## Task statement:
The answer must consist of every line in the records that contains the word "information".

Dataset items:
++++++++++++++++++++

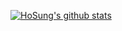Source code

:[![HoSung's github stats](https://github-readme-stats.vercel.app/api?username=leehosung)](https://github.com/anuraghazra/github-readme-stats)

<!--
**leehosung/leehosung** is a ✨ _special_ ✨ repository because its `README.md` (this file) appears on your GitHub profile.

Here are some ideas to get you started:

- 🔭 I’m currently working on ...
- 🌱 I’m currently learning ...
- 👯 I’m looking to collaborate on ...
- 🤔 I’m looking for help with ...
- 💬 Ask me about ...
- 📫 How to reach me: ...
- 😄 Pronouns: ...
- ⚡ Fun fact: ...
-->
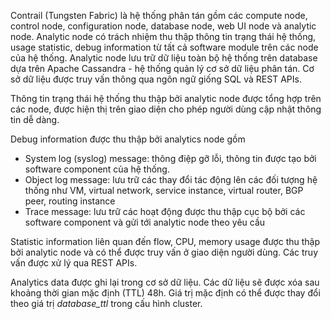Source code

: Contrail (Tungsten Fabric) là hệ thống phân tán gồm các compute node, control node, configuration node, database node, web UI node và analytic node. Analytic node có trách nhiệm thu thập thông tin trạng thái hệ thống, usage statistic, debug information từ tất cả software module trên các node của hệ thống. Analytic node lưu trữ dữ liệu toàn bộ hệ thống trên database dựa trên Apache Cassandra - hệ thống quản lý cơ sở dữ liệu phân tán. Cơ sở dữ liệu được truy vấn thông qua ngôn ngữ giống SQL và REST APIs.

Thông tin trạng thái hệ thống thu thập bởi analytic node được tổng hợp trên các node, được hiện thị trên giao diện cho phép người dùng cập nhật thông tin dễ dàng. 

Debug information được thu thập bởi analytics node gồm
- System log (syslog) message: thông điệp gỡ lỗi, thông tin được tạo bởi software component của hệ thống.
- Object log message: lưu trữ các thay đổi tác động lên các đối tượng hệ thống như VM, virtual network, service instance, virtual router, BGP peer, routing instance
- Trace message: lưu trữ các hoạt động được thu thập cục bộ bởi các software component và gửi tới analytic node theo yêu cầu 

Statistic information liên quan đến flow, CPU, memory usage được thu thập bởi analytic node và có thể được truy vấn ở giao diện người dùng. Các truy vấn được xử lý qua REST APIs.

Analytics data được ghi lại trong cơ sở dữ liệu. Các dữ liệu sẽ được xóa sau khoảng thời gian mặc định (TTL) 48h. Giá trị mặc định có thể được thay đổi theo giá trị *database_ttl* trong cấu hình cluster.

++++++++++++++++++++

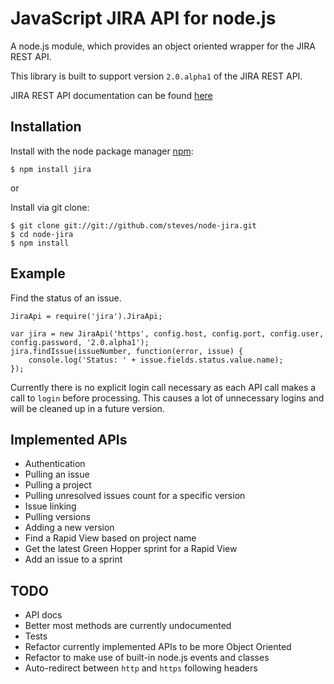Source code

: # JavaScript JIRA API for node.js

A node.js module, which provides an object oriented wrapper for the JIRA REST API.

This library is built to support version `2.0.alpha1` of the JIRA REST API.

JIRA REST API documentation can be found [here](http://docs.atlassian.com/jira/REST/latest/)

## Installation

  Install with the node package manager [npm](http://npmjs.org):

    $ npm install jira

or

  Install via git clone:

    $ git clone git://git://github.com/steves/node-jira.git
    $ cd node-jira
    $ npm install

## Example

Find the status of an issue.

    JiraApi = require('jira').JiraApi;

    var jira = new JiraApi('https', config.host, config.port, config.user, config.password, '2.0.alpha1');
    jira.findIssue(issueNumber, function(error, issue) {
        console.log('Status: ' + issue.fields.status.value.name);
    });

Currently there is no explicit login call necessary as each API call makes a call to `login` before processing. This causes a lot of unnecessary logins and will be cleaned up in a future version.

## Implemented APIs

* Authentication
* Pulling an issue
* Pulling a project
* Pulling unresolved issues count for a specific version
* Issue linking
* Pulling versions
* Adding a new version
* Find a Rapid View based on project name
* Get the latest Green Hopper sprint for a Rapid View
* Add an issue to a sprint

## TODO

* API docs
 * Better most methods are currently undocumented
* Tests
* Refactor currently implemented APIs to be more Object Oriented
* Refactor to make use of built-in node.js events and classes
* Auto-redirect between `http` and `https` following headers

++++++++++++++++++++

## Answer to this problem:
: Contrail (Tungsten Fabric) là hệ thống phân tán gồm các compute node, control node, configuration node, database node, web UI node và analytic node. Analytic node có trách nhiệm thu thập thông tin trạng thái hệ thống, usage statistic, debug information từ tất cả software module trên các node của hệ thống. Analytic node lưu trữ dữ liệu toàn bộ hệ thống trên database dựa trên Apache Cassandra - hệ thống quản lý cơ sở dữ liệu phân tán. Cơ sở dữ liệu được truy vấn thông qua ngôn ngữ giống SQL và REST APIs.
Debug information được thu thập bởi analytics node gồm
Statistic information liên quan đến flow, CPU, memory usage được thu thập bởi analytic node và có thể được truy vấn ở giao diện người dùng. Các truy vấn được xử lý qua REST APIs.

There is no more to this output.